▶ WORK INSTRUCTION:
Every line below that has the string "leaf" needs to be copied.

▶ THE RECORDS:

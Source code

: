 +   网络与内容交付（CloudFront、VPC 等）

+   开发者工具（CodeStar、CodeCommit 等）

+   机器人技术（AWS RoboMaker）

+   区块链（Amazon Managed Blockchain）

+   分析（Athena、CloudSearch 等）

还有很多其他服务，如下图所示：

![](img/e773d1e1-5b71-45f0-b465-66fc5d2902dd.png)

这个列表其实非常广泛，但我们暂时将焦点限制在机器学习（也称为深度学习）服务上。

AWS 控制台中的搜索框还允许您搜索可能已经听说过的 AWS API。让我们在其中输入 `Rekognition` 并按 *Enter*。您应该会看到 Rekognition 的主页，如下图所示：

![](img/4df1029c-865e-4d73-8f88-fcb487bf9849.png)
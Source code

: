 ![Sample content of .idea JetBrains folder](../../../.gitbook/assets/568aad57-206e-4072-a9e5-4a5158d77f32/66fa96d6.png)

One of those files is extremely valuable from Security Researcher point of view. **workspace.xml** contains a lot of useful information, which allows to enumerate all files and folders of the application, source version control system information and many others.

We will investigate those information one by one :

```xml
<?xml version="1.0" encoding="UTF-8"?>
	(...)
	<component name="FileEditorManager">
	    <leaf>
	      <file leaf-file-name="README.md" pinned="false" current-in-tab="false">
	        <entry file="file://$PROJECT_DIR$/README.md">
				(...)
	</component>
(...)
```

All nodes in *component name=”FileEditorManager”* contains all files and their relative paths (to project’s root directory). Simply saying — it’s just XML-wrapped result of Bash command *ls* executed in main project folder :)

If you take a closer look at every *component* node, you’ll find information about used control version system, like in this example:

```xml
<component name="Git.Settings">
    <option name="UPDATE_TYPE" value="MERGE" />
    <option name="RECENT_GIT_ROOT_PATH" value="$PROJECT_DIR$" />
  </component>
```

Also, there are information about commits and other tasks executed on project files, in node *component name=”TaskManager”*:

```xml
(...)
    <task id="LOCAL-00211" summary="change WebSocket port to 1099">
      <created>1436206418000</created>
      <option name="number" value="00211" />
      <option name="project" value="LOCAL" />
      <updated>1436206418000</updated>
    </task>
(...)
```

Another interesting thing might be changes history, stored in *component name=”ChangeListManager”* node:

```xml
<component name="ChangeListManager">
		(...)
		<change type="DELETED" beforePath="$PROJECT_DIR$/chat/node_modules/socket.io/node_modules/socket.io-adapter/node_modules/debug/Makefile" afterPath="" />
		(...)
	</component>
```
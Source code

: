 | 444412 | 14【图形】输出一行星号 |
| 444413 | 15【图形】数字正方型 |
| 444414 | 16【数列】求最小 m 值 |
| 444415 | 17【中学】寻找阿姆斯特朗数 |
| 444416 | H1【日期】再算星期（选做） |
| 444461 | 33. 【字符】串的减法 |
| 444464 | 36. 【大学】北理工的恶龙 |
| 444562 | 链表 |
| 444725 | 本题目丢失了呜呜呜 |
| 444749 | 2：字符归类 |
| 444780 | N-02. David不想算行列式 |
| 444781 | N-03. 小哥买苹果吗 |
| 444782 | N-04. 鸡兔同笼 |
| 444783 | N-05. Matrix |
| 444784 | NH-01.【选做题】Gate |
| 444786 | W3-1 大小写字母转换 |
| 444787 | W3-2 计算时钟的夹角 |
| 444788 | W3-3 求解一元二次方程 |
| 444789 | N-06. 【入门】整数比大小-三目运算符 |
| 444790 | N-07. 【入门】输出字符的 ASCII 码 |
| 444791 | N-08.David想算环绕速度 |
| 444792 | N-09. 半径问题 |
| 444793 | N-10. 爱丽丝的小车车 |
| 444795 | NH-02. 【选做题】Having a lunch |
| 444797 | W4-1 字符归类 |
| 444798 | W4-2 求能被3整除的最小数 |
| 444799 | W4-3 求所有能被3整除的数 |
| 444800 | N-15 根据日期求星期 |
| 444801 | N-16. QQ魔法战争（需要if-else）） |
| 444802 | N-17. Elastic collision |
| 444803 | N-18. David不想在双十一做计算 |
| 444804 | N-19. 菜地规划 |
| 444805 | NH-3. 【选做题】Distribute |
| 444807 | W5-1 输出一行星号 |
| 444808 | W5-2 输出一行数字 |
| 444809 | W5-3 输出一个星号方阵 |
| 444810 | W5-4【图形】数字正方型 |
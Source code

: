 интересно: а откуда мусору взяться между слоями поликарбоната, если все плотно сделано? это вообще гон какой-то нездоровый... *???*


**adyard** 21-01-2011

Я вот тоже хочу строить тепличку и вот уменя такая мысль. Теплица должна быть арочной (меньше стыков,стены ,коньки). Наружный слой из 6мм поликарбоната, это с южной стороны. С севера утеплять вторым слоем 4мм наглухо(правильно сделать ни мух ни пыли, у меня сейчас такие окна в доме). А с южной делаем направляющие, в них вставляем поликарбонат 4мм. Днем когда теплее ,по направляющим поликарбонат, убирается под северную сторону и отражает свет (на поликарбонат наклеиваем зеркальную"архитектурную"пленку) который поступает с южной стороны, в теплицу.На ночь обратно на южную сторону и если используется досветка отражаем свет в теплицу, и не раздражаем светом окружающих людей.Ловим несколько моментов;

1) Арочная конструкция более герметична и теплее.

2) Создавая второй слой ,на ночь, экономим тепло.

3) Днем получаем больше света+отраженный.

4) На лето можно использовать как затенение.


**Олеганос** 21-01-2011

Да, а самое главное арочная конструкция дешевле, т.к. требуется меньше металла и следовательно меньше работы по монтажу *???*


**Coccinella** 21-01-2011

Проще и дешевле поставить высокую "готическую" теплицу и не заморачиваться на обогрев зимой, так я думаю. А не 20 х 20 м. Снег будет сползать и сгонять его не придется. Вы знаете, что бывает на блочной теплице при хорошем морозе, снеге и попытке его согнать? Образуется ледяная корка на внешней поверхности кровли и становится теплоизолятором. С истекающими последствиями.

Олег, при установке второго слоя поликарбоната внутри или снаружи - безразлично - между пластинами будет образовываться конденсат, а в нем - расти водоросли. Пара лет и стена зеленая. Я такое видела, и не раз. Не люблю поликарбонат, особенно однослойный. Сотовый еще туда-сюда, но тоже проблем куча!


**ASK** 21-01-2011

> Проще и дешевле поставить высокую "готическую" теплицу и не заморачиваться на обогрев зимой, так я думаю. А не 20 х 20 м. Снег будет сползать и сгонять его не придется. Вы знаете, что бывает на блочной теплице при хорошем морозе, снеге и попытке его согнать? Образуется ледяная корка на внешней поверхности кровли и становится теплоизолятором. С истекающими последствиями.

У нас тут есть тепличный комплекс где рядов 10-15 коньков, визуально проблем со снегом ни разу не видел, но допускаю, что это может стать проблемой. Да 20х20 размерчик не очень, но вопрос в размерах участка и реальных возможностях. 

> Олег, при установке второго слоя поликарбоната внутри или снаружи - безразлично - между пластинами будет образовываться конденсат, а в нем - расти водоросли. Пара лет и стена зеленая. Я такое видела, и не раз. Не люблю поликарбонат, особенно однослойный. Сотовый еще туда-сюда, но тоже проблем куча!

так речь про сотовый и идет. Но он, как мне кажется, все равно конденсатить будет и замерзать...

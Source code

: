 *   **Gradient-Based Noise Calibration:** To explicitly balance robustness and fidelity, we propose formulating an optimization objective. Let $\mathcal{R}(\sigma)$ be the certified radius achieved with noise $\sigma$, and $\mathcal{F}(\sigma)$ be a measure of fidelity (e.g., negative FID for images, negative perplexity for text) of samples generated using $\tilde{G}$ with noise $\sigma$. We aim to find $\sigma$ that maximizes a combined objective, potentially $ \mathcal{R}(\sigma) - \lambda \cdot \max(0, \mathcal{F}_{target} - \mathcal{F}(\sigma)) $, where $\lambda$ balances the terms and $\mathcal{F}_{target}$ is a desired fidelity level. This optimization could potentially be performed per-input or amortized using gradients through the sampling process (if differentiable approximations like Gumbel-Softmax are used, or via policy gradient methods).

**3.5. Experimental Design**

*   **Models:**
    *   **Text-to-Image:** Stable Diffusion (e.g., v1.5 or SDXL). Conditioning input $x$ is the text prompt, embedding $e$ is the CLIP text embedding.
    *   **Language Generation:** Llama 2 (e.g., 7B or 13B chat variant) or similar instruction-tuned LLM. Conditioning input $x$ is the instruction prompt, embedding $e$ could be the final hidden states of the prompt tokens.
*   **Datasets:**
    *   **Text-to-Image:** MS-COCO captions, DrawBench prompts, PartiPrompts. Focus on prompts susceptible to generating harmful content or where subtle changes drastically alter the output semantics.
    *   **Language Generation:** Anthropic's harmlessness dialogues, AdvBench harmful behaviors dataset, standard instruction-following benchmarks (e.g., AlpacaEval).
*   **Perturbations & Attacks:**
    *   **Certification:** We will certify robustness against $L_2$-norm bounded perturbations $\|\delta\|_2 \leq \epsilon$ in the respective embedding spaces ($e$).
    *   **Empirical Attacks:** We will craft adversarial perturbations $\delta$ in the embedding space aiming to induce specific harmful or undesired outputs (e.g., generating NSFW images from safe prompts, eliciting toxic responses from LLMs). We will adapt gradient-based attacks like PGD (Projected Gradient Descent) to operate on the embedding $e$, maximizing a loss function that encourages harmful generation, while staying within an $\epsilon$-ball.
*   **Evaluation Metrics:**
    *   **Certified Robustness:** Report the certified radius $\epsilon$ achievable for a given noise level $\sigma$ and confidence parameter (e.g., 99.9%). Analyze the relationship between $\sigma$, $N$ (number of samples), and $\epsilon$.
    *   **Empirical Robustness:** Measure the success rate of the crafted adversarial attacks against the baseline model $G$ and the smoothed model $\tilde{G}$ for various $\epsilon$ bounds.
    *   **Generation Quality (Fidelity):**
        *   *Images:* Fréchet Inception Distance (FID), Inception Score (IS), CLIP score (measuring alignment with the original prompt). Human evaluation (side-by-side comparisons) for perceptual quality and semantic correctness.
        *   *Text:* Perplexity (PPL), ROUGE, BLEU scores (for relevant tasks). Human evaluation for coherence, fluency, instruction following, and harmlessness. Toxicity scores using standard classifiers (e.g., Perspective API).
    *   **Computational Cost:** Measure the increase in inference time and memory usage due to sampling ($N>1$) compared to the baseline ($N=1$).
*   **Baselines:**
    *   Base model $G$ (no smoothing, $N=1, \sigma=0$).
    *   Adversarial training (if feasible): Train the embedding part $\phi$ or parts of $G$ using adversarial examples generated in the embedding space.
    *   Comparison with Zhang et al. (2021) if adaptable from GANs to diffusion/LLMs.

▶ RESULT OF THE TASK:
	    <leaf>
	      <file leaf-file-name="README.md" pinned="false" current-in-tab="false">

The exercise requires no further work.